- [PROMPT]:
Read through the entries below and copy each line where "working" turns up.

- [GIVEN INFORMATION]:
|---|
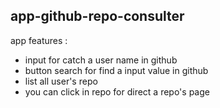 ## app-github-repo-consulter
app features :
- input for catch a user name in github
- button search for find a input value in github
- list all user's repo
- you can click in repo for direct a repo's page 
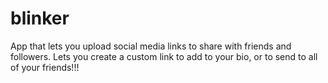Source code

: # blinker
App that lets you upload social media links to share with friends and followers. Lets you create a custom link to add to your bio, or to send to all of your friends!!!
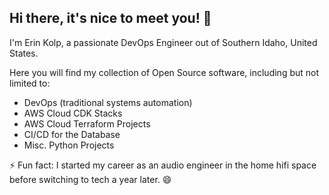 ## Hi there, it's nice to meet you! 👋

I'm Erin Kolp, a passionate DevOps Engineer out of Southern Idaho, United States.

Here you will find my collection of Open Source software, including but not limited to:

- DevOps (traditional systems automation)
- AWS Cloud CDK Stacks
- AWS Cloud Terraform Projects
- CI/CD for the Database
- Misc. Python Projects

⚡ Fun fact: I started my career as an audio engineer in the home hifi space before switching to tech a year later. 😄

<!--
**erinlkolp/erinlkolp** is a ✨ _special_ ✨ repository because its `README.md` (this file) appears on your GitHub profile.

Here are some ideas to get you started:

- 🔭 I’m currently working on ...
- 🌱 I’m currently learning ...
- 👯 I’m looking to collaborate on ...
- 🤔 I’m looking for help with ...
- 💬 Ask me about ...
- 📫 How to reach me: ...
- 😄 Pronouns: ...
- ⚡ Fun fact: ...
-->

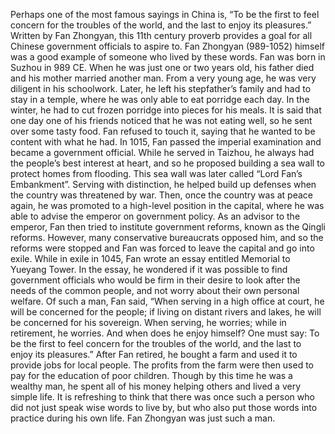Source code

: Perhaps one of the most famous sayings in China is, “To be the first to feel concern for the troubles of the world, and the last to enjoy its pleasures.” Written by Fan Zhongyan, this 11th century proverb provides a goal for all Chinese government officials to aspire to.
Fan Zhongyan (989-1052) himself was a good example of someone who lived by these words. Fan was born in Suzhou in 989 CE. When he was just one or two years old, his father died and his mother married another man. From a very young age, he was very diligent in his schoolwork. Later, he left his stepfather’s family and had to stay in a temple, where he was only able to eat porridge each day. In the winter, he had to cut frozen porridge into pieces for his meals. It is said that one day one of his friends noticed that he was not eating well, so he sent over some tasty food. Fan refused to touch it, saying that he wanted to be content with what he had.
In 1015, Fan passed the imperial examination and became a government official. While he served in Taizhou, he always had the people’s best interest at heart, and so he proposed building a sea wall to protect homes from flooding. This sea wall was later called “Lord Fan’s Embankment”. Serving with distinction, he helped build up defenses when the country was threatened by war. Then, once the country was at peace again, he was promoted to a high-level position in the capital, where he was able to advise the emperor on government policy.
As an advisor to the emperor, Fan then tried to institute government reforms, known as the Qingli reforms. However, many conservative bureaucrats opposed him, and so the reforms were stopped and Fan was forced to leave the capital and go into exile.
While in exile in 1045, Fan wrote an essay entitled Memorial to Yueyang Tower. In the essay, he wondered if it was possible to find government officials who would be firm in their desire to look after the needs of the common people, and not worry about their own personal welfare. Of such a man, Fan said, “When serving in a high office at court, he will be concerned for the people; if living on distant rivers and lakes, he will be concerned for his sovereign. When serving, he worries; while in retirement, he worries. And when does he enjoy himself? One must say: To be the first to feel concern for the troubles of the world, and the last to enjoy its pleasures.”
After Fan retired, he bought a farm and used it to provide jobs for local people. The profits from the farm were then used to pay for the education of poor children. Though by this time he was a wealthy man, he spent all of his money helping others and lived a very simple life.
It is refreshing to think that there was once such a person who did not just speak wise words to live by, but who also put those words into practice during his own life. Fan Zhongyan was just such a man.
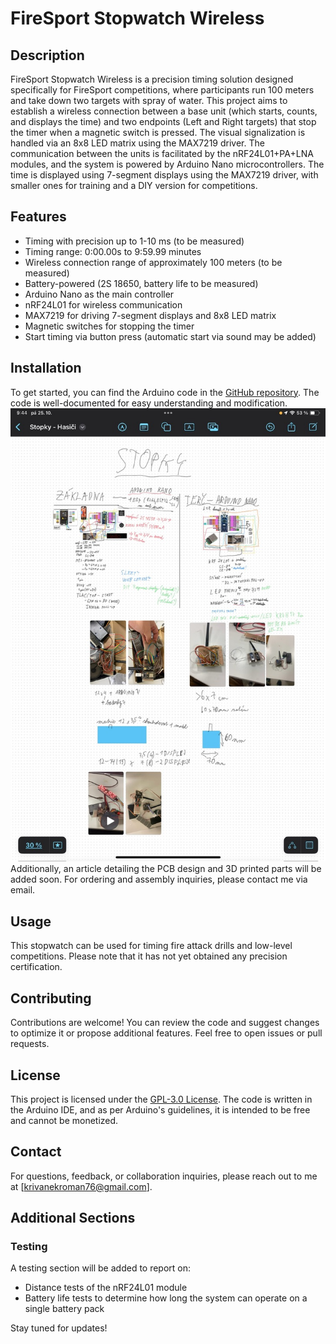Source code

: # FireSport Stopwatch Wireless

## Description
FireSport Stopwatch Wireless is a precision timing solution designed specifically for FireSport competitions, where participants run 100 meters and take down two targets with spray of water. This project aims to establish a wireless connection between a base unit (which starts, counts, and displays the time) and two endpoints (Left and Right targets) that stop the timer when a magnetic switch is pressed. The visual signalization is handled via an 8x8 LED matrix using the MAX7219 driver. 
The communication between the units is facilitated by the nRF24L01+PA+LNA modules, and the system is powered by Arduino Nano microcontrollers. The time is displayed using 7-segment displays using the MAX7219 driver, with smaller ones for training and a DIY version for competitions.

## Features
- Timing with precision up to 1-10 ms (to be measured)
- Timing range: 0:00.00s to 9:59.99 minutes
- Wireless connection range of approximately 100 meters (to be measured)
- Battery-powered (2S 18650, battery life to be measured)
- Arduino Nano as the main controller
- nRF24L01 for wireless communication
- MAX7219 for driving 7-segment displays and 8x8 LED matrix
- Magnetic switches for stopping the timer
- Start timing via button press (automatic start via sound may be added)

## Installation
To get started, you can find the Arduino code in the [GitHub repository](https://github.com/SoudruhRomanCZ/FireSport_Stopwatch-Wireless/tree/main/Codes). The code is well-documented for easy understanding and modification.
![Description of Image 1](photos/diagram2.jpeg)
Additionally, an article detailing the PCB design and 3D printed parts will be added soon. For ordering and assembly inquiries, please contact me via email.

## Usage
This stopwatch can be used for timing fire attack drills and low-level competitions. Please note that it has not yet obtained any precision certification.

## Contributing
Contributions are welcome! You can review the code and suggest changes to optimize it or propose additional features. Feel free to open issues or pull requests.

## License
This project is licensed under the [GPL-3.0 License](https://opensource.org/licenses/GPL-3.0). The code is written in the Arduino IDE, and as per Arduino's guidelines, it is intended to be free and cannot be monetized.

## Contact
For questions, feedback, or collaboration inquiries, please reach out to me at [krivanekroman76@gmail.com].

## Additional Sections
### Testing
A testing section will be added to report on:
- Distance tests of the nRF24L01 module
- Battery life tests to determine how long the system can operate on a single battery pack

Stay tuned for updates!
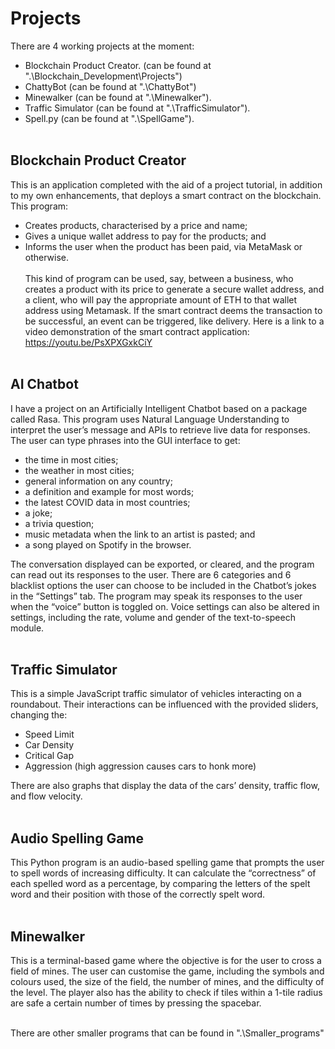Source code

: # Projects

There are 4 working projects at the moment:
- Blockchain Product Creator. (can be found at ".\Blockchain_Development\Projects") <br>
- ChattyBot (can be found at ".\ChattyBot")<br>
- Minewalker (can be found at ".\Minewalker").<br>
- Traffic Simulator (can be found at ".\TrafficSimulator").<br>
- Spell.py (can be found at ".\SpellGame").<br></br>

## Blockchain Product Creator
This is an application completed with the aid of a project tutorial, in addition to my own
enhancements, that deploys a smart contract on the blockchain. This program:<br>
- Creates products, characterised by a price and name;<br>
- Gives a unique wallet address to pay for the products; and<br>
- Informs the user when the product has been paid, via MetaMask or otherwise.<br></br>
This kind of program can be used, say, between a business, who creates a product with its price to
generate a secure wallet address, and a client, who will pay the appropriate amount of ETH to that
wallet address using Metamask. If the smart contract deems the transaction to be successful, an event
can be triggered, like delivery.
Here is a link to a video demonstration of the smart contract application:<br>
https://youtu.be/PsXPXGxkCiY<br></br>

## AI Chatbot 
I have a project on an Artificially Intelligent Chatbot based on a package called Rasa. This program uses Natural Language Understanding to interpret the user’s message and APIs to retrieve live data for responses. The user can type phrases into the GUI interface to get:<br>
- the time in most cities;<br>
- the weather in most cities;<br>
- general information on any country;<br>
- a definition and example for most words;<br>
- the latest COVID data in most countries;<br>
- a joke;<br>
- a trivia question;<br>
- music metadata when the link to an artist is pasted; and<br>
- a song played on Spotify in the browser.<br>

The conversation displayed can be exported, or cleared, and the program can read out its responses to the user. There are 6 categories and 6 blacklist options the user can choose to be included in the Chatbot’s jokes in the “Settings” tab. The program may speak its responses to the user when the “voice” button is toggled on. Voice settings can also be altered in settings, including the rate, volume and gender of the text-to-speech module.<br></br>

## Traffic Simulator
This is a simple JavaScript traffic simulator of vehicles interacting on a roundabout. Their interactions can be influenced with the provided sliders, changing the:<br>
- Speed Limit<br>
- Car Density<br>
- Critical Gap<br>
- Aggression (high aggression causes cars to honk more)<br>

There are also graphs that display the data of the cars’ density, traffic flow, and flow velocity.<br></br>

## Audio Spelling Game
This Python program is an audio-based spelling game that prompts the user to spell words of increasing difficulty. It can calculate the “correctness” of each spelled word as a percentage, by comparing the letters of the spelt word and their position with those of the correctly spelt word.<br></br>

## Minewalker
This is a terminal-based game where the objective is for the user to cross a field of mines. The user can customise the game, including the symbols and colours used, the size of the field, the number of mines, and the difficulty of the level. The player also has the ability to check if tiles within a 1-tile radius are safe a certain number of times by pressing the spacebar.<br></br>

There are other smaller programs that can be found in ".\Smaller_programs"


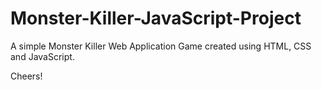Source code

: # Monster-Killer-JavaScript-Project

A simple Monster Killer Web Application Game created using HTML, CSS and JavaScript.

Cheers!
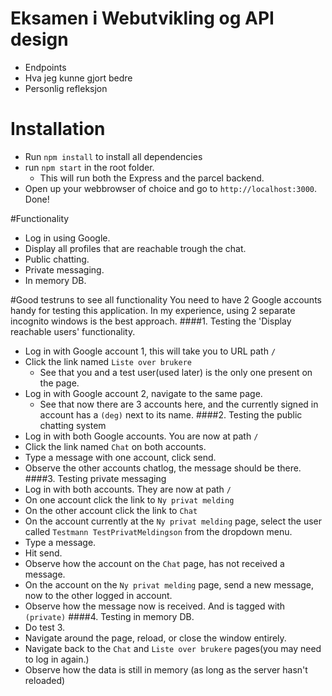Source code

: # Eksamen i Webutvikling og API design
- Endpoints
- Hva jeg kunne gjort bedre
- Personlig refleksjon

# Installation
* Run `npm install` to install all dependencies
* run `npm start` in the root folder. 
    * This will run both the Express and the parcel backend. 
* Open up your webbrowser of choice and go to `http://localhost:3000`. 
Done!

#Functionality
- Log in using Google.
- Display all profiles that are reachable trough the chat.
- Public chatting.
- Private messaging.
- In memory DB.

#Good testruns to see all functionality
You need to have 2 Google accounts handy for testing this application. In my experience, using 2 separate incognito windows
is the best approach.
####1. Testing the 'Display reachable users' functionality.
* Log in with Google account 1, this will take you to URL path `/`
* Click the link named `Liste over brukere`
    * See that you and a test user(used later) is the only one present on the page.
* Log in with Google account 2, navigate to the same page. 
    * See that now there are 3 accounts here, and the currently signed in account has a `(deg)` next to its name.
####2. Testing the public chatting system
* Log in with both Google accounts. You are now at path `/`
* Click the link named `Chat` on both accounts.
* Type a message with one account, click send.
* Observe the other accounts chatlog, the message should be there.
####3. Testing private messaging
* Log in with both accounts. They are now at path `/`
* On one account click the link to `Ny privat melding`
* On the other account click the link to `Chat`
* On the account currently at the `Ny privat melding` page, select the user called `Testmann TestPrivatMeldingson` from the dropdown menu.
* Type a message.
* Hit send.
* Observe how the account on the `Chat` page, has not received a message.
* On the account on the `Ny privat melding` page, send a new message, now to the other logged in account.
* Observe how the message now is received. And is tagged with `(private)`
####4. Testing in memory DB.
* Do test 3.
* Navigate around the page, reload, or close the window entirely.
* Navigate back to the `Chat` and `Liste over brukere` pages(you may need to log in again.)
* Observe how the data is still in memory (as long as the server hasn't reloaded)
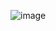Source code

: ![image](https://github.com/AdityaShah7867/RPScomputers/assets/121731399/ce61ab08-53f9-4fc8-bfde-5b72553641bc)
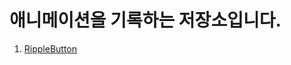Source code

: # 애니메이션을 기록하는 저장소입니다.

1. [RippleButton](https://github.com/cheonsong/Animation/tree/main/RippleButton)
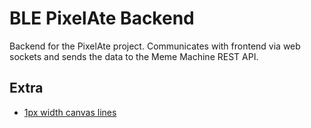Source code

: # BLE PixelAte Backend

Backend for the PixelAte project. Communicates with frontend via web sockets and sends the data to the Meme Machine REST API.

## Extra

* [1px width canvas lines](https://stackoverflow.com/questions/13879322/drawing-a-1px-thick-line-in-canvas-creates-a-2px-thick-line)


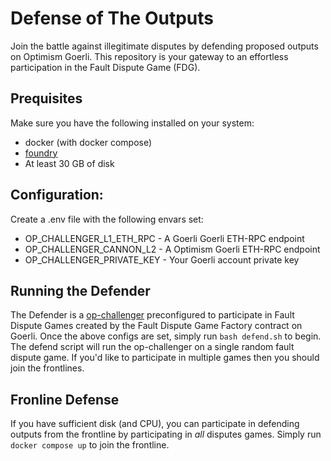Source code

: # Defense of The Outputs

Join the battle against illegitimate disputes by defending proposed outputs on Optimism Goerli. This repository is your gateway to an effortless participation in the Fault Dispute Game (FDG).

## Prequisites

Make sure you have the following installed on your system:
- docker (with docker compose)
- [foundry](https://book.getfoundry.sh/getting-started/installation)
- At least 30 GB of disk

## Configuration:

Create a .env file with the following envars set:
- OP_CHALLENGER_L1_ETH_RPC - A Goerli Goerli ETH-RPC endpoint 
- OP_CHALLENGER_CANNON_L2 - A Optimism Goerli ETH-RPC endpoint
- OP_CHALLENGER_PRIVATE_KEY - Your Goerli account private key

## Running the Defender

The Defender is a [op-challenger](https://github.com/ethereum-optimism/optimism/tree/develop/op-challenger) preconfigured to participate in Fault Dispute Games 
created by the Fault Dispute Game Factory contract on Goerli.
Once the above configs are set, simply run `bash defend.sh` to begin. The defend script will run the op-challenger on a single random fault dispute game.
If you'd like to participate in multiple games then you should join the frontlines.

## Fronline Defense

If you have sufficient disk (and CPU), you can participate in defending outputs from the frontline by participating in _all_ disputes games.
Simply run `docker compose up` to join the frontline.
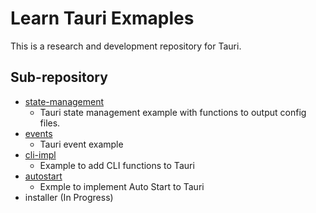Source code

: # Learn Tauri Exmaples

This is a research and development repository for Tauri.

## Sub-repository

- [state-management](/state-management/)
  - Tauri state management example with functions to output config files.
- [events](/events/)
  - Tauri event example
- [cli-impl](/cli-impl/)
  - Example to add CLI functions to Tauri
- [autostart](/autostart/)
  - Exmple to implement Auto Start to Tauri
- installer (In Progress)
|---|
- [RESPONSE FOR THIS EXERCISE]:
- 🔭 I’m currently working on ...
There are 4 working projects at the moment:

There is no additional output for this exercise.